Are you able to help there?

Many thanks,
Russell

Change History (10)

comment:1 Changed 18 months ago by russell

Component changed from backups to crin4

comment:2 Changed 18 months ago by chris

Add Hours to Ticket changed from 0 to 0.25
Total Hours set to 0.25

I think the problem was that Nginx needs a restart before a new cert is used and the Let's Encryypt certs are only valid for three months, I have restarted Nginx and it looks OK:

https://www.ssllabs.com/ssltest/analyze.html?d=dev.crin.org

I have added this root crontab:

# restart nginx as certbot doesn't
01 01 01 * * service nginx restart

If/when I rebuild the servers with Debian stretch then I'd switch to using acme.sh for the certs as it can also restart services:

https://github.com/Neilpang/acme.sh

comment:3 Changed 18 months ago by russell

Thanks Chris

comment:4 Changed 17 months ago by russell

Hi Chris,

It looks a bit like this has happened again:

dev.crin.org uses an invalid security certificate.
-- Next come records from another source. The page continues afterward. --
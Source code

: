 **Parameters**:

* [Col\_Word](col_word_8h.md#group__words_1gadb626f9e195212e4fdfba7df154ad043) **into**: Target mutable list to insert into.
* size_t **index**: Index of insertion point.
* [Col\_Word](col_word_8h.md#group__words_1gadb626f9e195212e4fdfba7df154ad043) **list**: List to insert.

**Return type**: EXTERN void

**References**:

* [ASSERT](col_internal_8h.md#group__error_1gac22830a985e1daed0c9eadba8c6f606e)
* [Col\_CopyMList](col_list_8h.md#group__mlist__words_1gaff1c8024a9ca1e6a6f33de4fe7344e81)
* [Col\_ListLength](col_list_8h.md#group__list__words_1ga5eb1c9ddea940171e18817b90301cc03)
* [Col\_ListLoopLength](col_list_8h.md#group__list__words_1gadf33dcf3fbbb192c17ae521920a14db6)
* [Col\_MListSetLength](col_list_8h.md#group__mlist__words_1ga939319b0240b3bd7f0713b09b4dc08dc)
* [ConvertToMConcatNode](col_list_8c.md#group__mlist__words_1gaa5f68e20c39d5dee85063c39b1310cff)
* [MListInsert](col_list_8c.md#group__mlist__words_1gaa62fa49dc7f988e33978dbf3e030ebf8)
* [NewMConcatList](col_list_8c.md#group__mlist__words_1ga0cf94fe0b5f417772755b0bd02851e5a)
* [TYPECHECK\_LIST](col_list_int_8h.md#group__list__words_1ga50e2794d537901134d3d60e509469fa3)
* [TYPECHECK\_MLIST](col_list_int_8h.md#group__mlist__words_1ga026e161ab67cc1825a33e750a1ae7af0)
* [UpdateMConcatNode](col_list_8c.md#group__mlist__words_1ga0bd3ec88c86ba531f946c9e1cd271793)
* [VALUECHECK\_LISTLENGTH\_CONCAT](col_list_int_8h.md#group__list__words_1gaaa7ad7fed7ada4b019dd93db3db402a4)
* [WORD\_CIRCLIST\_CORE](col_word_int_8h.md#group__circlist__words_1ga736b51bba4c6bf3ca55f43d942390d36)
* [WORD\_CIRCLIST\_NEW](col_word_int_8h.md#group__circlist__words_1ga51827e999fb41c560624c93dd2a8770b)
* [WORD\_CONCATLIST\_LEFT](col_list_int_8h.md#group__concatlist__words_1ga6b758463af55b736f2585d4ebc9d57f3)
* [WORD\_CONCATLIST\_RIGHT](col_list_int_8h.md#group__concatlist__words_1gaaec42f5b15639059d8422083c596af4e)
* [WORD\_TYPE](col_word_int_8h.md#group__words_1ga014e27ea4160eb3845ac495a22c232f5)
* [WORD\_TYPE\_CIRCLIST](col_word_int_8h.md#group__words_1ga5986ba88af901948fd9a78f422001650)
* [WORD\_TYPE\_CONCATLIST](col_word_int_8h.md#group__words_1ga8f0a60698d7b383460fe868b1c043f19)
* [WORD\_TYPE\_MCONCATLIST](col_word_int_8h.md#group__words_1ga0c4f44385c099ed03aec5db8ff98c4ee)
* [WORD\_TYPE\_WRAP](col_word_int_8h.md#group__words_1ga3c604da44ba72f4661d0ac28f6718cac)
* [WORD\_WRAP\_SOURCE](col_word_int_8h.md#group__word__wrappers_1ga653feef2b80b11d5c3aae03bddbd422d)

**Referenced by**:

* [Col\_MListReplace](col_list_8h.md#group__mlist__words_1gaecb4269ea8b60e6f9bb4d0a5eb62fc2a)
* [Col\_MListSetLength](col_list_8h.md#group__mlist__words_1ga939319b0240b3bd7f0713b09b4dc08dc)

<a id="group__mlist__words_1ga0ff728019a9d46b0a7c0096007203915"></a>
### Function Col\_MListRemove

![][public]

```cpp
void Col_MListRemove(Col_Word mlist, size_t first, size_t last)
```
The certificate expired on 22 April 2017 00:02. The current time is 25 April 2017 11:30. Error code: SEC_ERROR_EXPIRED_CERTIFICATE

Do we think that restart's not sorting it out?

Thanks,
Russell

comment:5 Changed 17 months ago by chris

Add Hours to Ticket changed from 0 to 0.15
Total Hours changed from 0.25 to 0.4

Sorry about this, a nginx restart has solved the problem, the crontab was set to run on the first of each month, I have changed this to every night, which isn't a perfect solution but should work.